Meine Laune erhielt einen positiven Gradienten.
Reykjavik befand sich offensichtlich in einem Bauboom. Große Gebäude
schossen überall aus dem Boden und die Baukräne prägten das Stadtbild.
Alles blinkte und glitzerte und der Busfahrer hatte an der Uferpromenade
einige Mühe den Bus in der Spur zu halten, da der Wind ordentlich von der
Seite pfiff. "It
is 60 km/h of wind today", kommentierte er seine Lenkradbewegungen. "If it's more than 85 km/h, we are not allowed to drive any more", sagte er.
"Last week, it was 130 km/h and it flipped a bus." Ich war mittlerweile der
einzige Fahrgast und plauderte entspannt mit ihm über die Baustellen und
seinen bevorstehenden Feierabend. Er lieferte mich bei meiner Unterkunft
ab und verabschiedete sich herzlich.
Wenig später schlenderte ich mit hochgezogenen Schultern und dick vermummt
in Richtung Downtown. Vor einem Restaurant spielten ein paar einheimische
Kinder mit dem Wind, der sich hier kanalisierte. Die Eltern saßen im
Inneren hinter der großen Scheibe und beobachteten ihren lauthals
plärrenden Nachwuchs. Einer der Buben lehnte sich mit ausgestreckten Armen
in den 3°C kalten Sturm und prahlte mit seiner Schräglage. Er trug nur ein
dünnes, heftig in der Strömung flatterndes T-Shirt. Seine Schwester trug
immerhin ein langes Oberteil, was aber ebenfalls ultradünn war. Die sind echt
anders drauf hier oben und
auch das Wort "Weichei" kam mir angesichts meines Softshells,
meiner Mütze und meines Pullis in den Sinn. Demonstrativ ließ ich meine
Schultern hängen, um sie hinter der nächsten Hausecke frierend wieder
anzuheben. Wenn die isländischen Mamas ihren Kindern in dem
fortschreitenden Winter irgendwann doch mal Mützen aufziehen, liegen die
Strassen in Reykjavik vermutlich voller erfrorener Touristen. Der
Pathologe, der die hohe Anzahl von Leichen nicht gewohnt ist, würde kopfschüttelnd auf einen Haufen
hochmoderner, überteuerter, knallbunter und praktisch ungetragener Kunstfaser-Hightech-Klamotten
blicken, die in dem grün gekachelten Raum
beinahe bis
an die Decke reichen...
Die Ankunft am Dubliner riss mich aus meinen
finsteren Gedanken, die ich mit zwei schnellen Guinness aus dem Fass herunterspülte.

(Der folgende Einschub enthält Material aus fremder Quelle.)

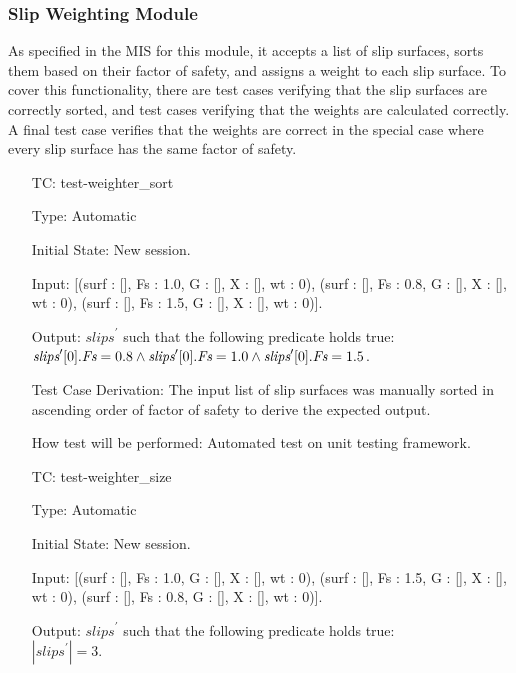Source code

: \documentclass[12pt, titlepage]{article}
\newcounter{utestnum} %
\begin{document}
\subsubsection{Slip Weighting Module}
As specified in the MIS for this module, it accepts a list of slip surfaces, 
sorts them based on their factor of safety, and assigns a weight to each slip 
surface. To cover this functionality, there are test cases verifying that the 
slip surfaces are correctly sorted, and test cases verifying that the 
weights are calculated correctly. A final test case verifies that the weights 
are correct in the special case where every slip surface has the same factor of 
safety.

\begin{enumerate}[label=TC\arabic*:,ref={\arabic*}]
	
	\item [TC\refstepcounter{utestnum}\theutestnum: \label{TC_WeighterSort}] 
	test-weighter\_sort
	
	Type: Automatic
	
	Initial State: New session.
	
	Input: [(surf : [], Fs : 1.0, G : [], X : [], wt : 0), (surf : [], Fs : 
	0.8, G : [], X : [], wt : 0), (surf : [], Fs : 1.5, G : [], X : [], wt : 
	0)].
	
	Output: $\textit{slips}^\prime$ such that the following predicate holds 
	true:\\ 
	$\textit{slips}^\prime[0].\textit{Fs} = 0.8\\ 
	\land \textit{slips}^\prime[0].\textit{Fs} = 1.0 \\
	\land \textit{slips}^\prime[0].\textit{Fs} = 1.5$.
	
	Test Case Derivation: The input list of slip surfaces was manually sorted 
	in ascending order of factor of safety to derive the expected output.
	
	How test will be performed: Automated test on unit testing framework.
	
	\item [TC\refstepcounter{utestnum}\theutestnum: \label{TC_WeighterSize}] 
	test-weighter\_size
	
	Type: Automatic
	
	Initial State: New session.
	
	Input: [(surf : [], Fs : 1.0, G : [], X : [], wt : 0), (surf : [], Fs : 
	1.5, G : [], X : [], wt : 0), (surf : [], Fs : 0.8, G : [], X : [], wt : 
	0)].
	
	Output: $\textit{slips}^\prime$ such that the following predicate holds 
	true:\\ 
	$|\textit{slips}^\prime| = 3$.
	

\end{enumerate}
\end{document}
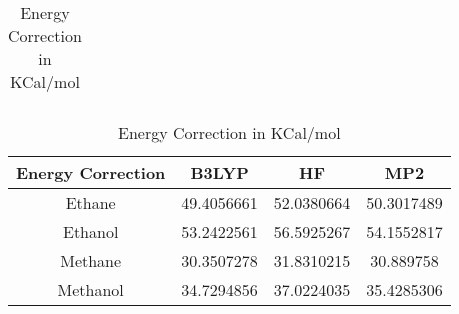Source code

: \begin{table}[htbp]
\begin{subtable}[h]{\textwidth}
\begin{tabular}{|c|c|c|c|}
\end{tabular}
\caption{Vibrational Energy in KCal/mol}
\end{subtable}
\vspace{\fill}
\begin{subtable}[h]{\textwidth}
\vspace*{1 cm}
\centering
\begin{tabular}{|c|c|c|c|}
\hline
Energy Correction & B3LYP      & HF         & MP2        \\ \hline
Ethane   & 49.4056661 & 52.0380664 & 50.3017489 \\
Ethanol  & 53.2422561 & 56.5925267 & 54.1552817 \\
Methane  & 30.3507278 & 31.8310215 & 30.889758  \\
Methanol & 34.7294856 & 37.0224035 & 35.4285306 \\ \hline
\end{tabular}
\caption{Energy Correction in KCal/mol}
\end{subtable}
\end{table}
\clearpage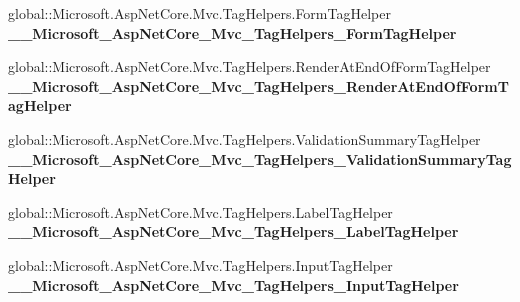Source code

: \begin{DoxyCompactItemize}
global\+::\+Microsoft.\+Asp\+Net\+Core.\+Mvc.\+Tag\+Helpers.\+Form\+Tag\+Helper {\bfseries \+\_\+\+\_\+\+Microsoft\+\_\+\+Asp\+Net\+Core\+\_\+\+Mvc\+\_\+\+Tag\+Helpers\+\_\+\+Form\+Tag\+Helper}
\item 
\mbox{\label{class_projeto_e_s_w_1_1_areas_1_1_identity_1_1_pages_1_1_account_1_1_manage_1_1_areas___identity605f2cac3dc5a4ea38af9197eadd5652_a055ae056509034c85c25c65808b69717}} 
global\+::\+Microsoft.\+Asp\+Net\+Core.\+Mvc.\+Tag\+Helpers.\+Render\+At\+End\+Of\+Form\+Tag\+Helper {\bfseries \+\_\+\+\_\+\+Microsoft\+\_\+\+Asp\+Net\+Core\+\_\+\+Mvc\+\_\+\+Tag\+Helpers\+\_\+\+Render\+At\+End\+Of\+Form\+Tag\+Helper}
\item 
\mbox{\label{class_projeto_e_s_w_1_1_areas_1_1_identity_1_1_pages_1_1_account_1_1_manage_1_1_areas___identity605f2cac3dc5a4ea38af9197eadd5652_afd45a7d3ac4a69b0aed80ca8dcc71a58}} 
global\+::\+Microsoft.\+Asp\+Net\+Core.\+Mvc.\+Tag\+Helpers.\+Validation\+Summary\+Tag\+Helper {\bfseries \+\_\+\+\_\+\+Microsoft\+\_\+\+Asp\+Net\+Core\+\_\+\+Mvc\+\_\+\+Tag\+Helpers\+\_\+\+Validation\+Summary\+Tag\+Helper}
\item 
\mbox{\label{class_projeto_e_s_w_1_1_areas_1_1_identity_1_1_pages_1_1_account_1_1_manage_1_1_areas___identity605f2cac3dc5a4ea38af9197eadd5652_aba40671b6bb5e2e40023cf2aa9c10254}} 
global\+::\+Microsoft.\+Asp\+Net\+Core.\+Mvc.\+Tag\+Helpers.\+Label\+Tag\+Helper {\bfseries \+\_\+\+\_\+\+Microsoft\+\_\+\+Asp\+Net\+Core\+\_\+\+Mvc\+\_\+\+Tag\+Helpers\+\_\+\+Label\+Tag\+Helper}
\item 
\mbox{\label{class_projeto_e_s_w_1_1_areas_1_1_identity_1_1_pages_1_1_account_1_1_manage_1_1_areas___identity605f2cac3dc5a4ea38af9197eadd5652_a14250420d196cfb8a6a1d17d643fa8af}} 
global\+::\+Microsoft.\+Asp\+Net\+Core.\+Mvc.\+Tag\+Helpers.\+Input\+Tag\+Helper {\bfseries \+\_\+\+\_\+\+Microsoft\+\_\+\+Asp\+Net\+Core\+\_\+\+Mvc\+\_\+\+Tag\+Helpers\+\_\+\+Input\+Tag\+Helper}

\end{DoxyCompactItemize}
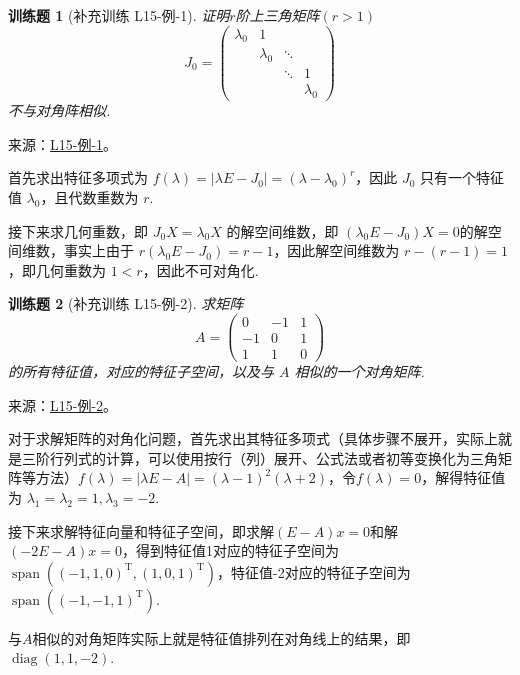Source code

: \documentclass[UTF8,12pt,a4paper,fontset=fandol]{ctexart}
\newtheorem{exercise}{训练题}[section]
\begin{document}
\begin{exercise}[补充训练 L15-例-1]\label{prob:L15-例-1}
证明$r$阶上三角矩阵$(r>1)$
    \[J_0=\begin{pmatrix}
            \lambda_0 & 1         &        &           \\
                      & \lambda_0 & \ddots &           \\
                      &           & \ddots & 1         \\
                      &           &        & \lambda_0
        \end{pmatrix}\]
    不与对角阵相似.
\end{exercise}
\noindent 来源：\href{https://github.com/yhwu-is/Linear-Algebra-Left-Undone/blob/new/%E8%AE%B2%E4%B9%89/%E4%B8%93%E9%A2%98/15%20%E7%9B%B8%E4%BC%BC%E6%A0%87%E5%87%86%E5%BD%A2%EF%BC%9A%E5%A4%8D%E6%95%B0%E5%9F%9F%E4%B8%8A%E7%9A%84%E5%B0%9D%E8%AF%95%E4%B8%8E%E7%90%86%E8%AE%BA.tex}{L15-例-1}。
\begin{solve}
首先求出特征多项式为 $f(\lambda) = |\lambda E - J_0| = (\lambda - \lambda_0)^r$，因此 $J_0$ 只有一个特征值 $\lambda_0$，且代数重数为 $r$.

    接下来求几何重数，即 $J_0X = \lambda_0X$ 的解空间维数，即 $(\lambda_0 E - J_0)X = 0$的解空间维数，事实上由于 $r(\lambda_0 E - J_0) = r - 1$，因此解空间维数为 $r - (r - 1) = 1$，即几何重数为 $1 < r$，因此不可对角化.
\end{solve}

\begin{exercise}[补充训练 L15-例-2]\label{prob:L15-例-2}
求矩阵
    \[A=\begin{pmatrix}
            0  & -1 & 1 \\
            -1 & 0  & 1 \\
            1  & 1  & 0
        \end{pmatrix}\]
    的所有特征值，对应的特征子空间，以及与 $A$ 相似的一个对角矩阵.
\end{exercise}
\noindent 来源：\href{https://github.com/yhwu-is/Linear-Algebra-Left-Undone/blob/new/%E8%AE%B2%E4%B9%89/%E4%B8%93%E9%A2%98/15%20%E7%9B%B8%E4%BC%BC%E6%A0%87%E5%87%86%E5%BD%A2%EF%BC%9A%E5%A4%8D%E6%95%B0%E5%9F%9F%E4%B8%8A%E7%9A%84%E5%B0%9D%E8%AF%95%E4%B8%8E%E7%90%86%E8%AE%BA.tex}{L15-例-2}。
\begin{solve}
对于求解矩阵的对角化问题，首先求出其特征多项式（具体步骤不展开，实际上就是三阶行列式的计算，可以使用按行（列）展开、公式法或者初等变换化为三角矩阵等方法）$f(\lambda)=|\lambda E-A|=(\lambda-1)^2(\lambda+2)$，令$f(\lambda)=0$，解得特征值为 $\lambda_1=\lambda_2=1,\lambda_3=-2$.

    接下来求解特征向量和特征子空间，即求解$(E-A)x=0$和解$(-2E-A)x=0$，得到特征值1对应的特征子空间为$\operatorname{span}((-1,1,0)^{\mathrm{T}},(1,0,1)^{\mathrm{T}})$，特征值-2对应的特征子空间为$\operatorname{span}((-1,-1,1)^{\mathrm{T}})$.

    与$A$相似的对角矩阵实际上就是特征值排列在对角线上的结果，即 $\operatorname{diag}(1,1,-2)$.
\end{solve}
\end{document}
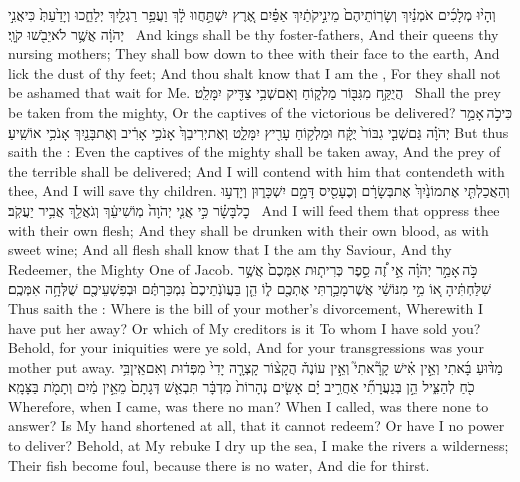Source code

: {וְהָי֨וּ מְלָכִ֜ים אֹמְנַ֗יִךְ וְשָׂרֽוֹתֵיהֶם֙ מֵינִ֣יקֹתַ֔יִךְ אַפַּ֗יִם אֶ֚רֶץ יִשְׁתַּ֣חֲווּ לָ֔ךְ וַעֲפַ֥ר רַגְלַ֖יִךְ יְלַחֵ֑כוּ וְיָדַ֙עַתְּ֙ כִּי\maqqaf אֲנִ֣י יְהֹוָ֔ה אֲשֶׁ֥ר לֹא\maqqaf יֵבֹ֖שׁוּ קֹוָֽי׃ \setuma }
{And kings shall be thy foster-fathers, And their queens thy nursing mothers; They shall bow down to thee with their face to the earth, And lick the dust of thy feet; And thou shalt know that I am the \lord, For they shall not be ashamed that wait for Me.}
{הֲיֻקַּ֥ח מִגִּבּ֖וֹר מַלְק֑וֹחַ וְאִם\maqqaf שְׁבִ֥י צַדִּ֖יק יִמָּלֵֽט׃ \setuma }
{Shall the prey be taken from the mighty, Or the captives of the victorious be delivered?}
{כִּי\maqqaf כֹ֣ה \legarmeh  אָמַ֣ר יְהֹוָ֗ה גַּם\maqqaf שְׁבִ֤י גִבּוֹר֙ יֻקָּ֔ח וּמַלְק֥וֹחַ עָרִ֖יץ יִמָּלֵ֑ט וְאֶת\maqqaf יְרִיבֵךְ֙ אָנֹכִ֣י אָרִ֔יב וְאֶת\maqqaf בָּנַ֖יִךְ אָנֹכִ֥י אוֹשִֽׁיעַ׃}
{But thus saith the \lord: Even the captives of the mighty shall be taken away, And the prey of the terrible shall be delivered; And I will contend with him that contendeth with thee, And I will save thy children.}
{וְהַאֲכַלְתִּ֤י אֶת\maqqaf מוֹנַ֙יִךְ֙ אֶת\maqqaf בְּשָׂרָ֔ם וְכֶעָסִ֖יס דָּמָ֣ם יִשְׁכָּר֑וּן וְיָדְע֣וּ כׇל\maqqaf בָּשָׂ֗ר כִּ֣י אֲנִ֤י יְהֹוָה֙ מֽוֹשִׁיעֵ֔ךְ וְגֹאֲלֵ֖ךְ אֲבִ֥יר יַעֲקֹֽב׃ \setuma }
{And I will feed them that oppress thee with their own flesh; And they shall be drunken with their own blood, as with sweet wine; And all flesh shall know that I the \lord\space am thy Saviour, And thy Redeemer, the Mighty One of Jacob.}
\newperek
{}
{כֹּ֣ה \legarmeh  אָמַ֣ר יְהֹוָ֗ה אֵ֣י זֶ֠ה סֵ֣פֶר כְּרִית֤וּת אִמְּכֶם֙ אֲשֶׁ֣ר שִׁלַּחְתִּ֔יהָ א֚וֹ מִ֣י מִנּוֹשַׁ֔י אֲשֶׁר\maqqaf מָכַ֥רְתִּי אֶתְכֶ֖ם ל֑וֹ הֵ֤ן בַּעֲוֺנֹֽתֵיכֶם֙ נִמְכַּרְתֶּ֔ם וּבְפִשְׁעֵיכֶ֖ם שֻׁלְּחָ֥ה אִמְּכֶֽם׃}
{Thus saith the \lord: Where is the bill of your mother’s divorcement, Wherewith I have put her away? Or which of My creditors is it To whom I have sold you? Behold, for your iniquities were ye sold, And for your transgressions was your mother put away.}
{מַדּ֨וּעַ בָּ֜אתִי וְאֵ֣ין אִ֗ישׁ קָרָ֘אתִי֮ וְאֵ֣ין עוֹנֶה֒ הֲקָצ֨וֹר קָצְרָ֤ה יָדִי֙ מִפְּד֔וּת וְאִם\maqqaf אֵֽין\maqqaf בִּ֥י כֹ֖חַ לְהַצִּ֑יל הֵ֣ן בְּגַעֲרָתִ֞י אַחֲרִ֣יב יָ֗ם אָשִׂ֤ים נְהָרוֹת֙ מִדְבָּ֔ר תִּבְאַ֤שׁ דְּגָתָם֙ מֵאֵ֣ין מַ֔יִם וְתָמֹ֖ת בַּצָּמָֽא׃}
{Wherefore, when I came, was there no man? When I called, was there none to answer? Is My hand shortened at all, that it cannot redeem? Or have I no power to deliver? Behold, at My rebuke I dry up the sea, I make the rivers a wilderness; Their fish become foul, because there is no water, And die for thirst.}
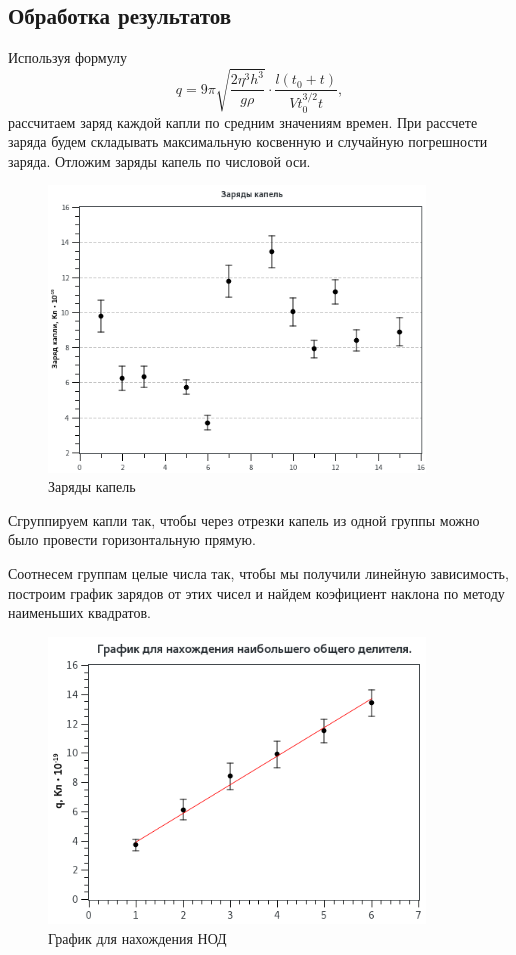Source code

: \documentclass{article}
\begin{document}
   \subsection*{Обработка результатов}
   Используя формулу
   \[ q = 9\pi\sqrt{\frac{2\eta^3 h^3}{g\rho}} \cdot \frac{l(t_0 + t)}{Vt_0^{3/2}t}, \]
   рассчитаем заряд каждой капли по средним значениям времен. При рассчете заряда будем складывать максимальную косвенную и случайную погрешности заряда. Отложим заряды капель по числовой оси.
   
   \begin{figure}[h]
   \centering
   \includegraphics[width=10cm]{plot1.png} 
   \caption{Заряды капель} 
   \label{plot.1} 
   \end{figure}

   Сгруппируем капли так, чтобы через отрезки капель из одной группы можно было провести горизонтальную прямую.
    
   
   Соотнесем группам целые числа так, чтобы мы получили линейную зависимость, построим график зарядов от этих чисел и найдем коэфициент наклона по методу наименьших квадратов.
   \begin{figure}[h]
   \centering
   \includegraphics[width=10cm]{plot2.png} 
   \caption{График для нахождения НОД} 
   \label{plot.2} 
   \end{figure}
\end{document}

Exzellente Brühe das, aber hallo.
Neben mir am Tresen sitzt "Steve" aus Kanada, ein heiterer Geselle, zu dem
ich irgendwie einen Draht habe. Er ist begeisterter Taucher und war heute
in der Silfra-Spalte "scuba-diving", Er schwärmte ausgiebig von
seinem Erlebnis. Ich erzählte auch von
meinen Plänen und bei weiteren Guinness verlief der Abend feuchtfröhlich
und kurzweilig. Wir hatten schon ordentlich einen sitzen, da riss uns der
Barmann, ein Student aus England, angesichts unserer leeren Gläser aus dem
Gespräch.
"What do my american friends want to drink?" lallte der heftig
angetrunkene Brite.
"American?" wiederholten Steve und ich gleichzeitig und schauten zuerst uns
und dann den Barkeeper fragend und auch etwas vorwurfsvoll an.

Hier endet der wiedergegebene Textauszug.